**Data supplied**
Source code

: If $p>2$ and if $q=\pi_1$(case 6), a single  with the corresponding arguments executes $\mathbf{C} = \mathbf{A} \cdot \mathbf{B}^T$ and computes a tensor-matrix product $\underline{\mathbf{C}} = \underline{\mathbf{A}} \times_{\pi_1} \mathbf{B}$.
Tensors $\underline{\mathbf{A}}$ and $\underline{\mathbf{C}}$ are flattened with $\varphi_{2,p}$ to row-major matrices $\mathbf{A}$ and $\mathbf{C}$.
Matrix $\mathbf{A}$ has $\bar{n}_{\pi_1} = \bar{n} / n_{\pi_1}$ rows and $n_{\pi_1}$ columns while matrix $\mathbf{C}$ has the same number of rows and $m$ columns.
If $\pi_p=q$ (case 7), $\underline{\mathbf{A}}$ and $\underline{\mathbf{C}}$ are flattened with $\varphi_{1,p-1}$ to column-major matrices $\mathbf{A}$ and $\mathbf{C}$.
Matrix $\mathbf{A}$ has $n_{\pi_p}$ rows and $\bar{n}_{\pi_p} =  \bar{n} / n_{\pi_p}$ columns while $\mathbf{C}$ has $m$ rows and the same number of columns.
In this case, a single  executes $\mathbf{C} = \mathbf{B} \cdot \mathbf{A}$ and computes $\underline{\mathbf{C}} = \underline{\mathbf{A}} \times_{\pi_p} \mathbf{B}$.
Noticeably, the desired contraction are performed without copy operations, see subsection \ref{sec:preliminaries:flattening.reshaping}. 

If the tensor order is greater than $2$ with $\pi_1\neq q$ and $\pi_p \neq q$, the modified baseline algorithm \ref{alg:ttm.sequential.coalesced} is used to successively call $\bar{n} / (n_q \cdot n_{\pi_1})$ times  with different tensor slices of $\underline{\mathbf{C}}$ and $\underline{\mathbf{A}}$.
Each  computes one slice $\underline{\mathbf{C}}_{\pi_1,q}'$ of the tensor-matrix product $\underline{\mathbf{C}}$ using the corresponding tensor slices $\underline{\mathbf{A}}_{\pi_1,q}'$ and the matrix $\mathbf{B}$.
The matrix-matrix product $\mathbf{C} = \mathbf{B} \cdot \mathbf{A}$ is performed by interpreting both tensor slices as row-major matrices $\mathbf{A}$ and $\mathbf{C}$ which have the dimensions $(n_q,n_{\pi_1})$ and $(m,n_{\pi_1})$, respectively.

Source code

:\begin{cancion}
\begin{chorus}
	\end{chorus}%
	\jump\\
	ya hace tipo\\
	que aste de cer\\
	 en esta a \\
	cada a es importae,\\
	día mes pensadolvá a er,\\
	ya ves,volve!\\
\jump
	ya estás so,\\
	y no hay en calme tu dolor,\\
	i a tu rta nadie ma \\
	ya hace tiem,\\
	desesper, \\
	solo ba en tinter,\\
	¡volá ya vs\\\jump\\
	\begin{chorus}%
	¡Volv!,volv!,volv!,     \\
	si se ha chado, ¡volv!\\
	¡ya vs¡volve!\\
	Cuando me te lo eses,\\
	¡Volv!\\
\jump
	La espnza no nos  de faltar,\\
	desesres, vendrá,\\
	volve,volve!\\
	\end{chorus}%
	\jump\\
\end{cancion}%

**Task**
Word for word, transcribe each of the entries above.

**Solution for this exercise**
Source code

: If $p>2$ and if $q=\pi_1$(case 6), a single  with the corresponding arguments executes $\mathbf{C} = \mathbf{A} \cdot \mathbf{B}^T$ and computes a tensor-matrix product $\underline{\mathbf{C}} = \underline{\mathbf{A}} \times_{\pi_1} \mathbf{B}$.
Tensors $\underline{\mathbf{A}}$ and $\underline{\mathbf{C}}$ are flattened with $\varphi_{2,p}$ to row-major matrices $\mathbf{A}$ and $\mathbf{C}$.
Matrix $\mathbf{A}$ has $\bar{n}_{\pi_1} = \bar{n} / n_{\pi_1}$ rows and $n_{\pi_1}$ columns while matrix $\mathbf{C}$ has the same number of rows and $m$ columns.
If $\pi_p=q$ (case 7), $\underline{\mathbf{A}}$ and $\underline{\mathbf{C}}$ are flattened with $\varphi_{1,p-1}$ to column-major matrices $\mathbf{A}$ and $\mathbf{C}$.
Matrix $\mathbf{A}$ has $n_{\pi_p}$ rows and $\bar{n}_{\pi_p} =  \bar{n} / n_{\pi_p}$ columns while $\mathbf{C}$ has $m$ rows and the same number of columns.
In this case, a single  executes $\mathbf{C} = \mathbf{B} \cdot \mathbf{A}$ and computes $\underline{\mathbf{C}} = \underline{\mathbf{A}} \times_{\pi_p} \mathbf{B}$.
Noticeably, the desired contraction are performed without copy operations, see subsection \ref{sec:preliminaries:flattening.reshaping}. 

If the tensor order is greater than $2$ with $\pi_1\neq q$ and $\pi_p \neq q$, the modified baseline algorithm \ref{alg:ttm.sequential.coalesced} is used to successively call $\bar{n} / (n_q \cdot n_{\pi_1})$ times  with different tensor slices of $\underline{\mathbf{C}}$ and $\underline{\mathbf{A}}$.
Each  computes one slice $\underline{\mathbf{C}}_{\pi_1,q}'$ of the tensor-matrix product $\underline{\mathbf{C}}$ using the corresponding tensor slices $\underline{\mathbf{A}}_{\pi_1,q}'$ and the matrix $\mathbf{B}$.
The matrix-matrix product $\mathbf{C} = \mathbf{B} \cdot \mathbf{A}$ is performed by interpreting both tensor slices as row-major matrices $\mathbf{A}$ and $\mathbf{C}$ which have the dimensions $(n_q,n_{\pi_1})$ and $(m,n_{\pi_1})$, respectively.

Source code

:\begin{cancion}
\begin{chorus}
	\end{chorus}%
	\jump\\
	ya hace tipo\\
	que aste de cer\\
	 en esta a \\
	cada a es importae,\\
	día mes pensadolvá a er,\\
	ya ves,volve!\\
\jump
	ya estás so,\\
	y no hay en calme tu dolor,\\
	i a tu rta nadie ma \\
	ya hace tiem,\\
	desesper, \\
	solo ba en tinter,\\
	¡volá ya vs\\\jump\\
	\begin{chorus}%
	¡Volv!,volv!,volv!,     \\
	si se ha chado, ¡volv!\\
	¡ya vs¡volve!\\
	Cuando me te lo eses,\\
	¡Volv!\\
\jump
	La espnza no nos  de faltar,\\
	desesres, vendrá,\\
	volve,volve!\\
	\end{chorus}%
	\jump\\
\end{cancion}%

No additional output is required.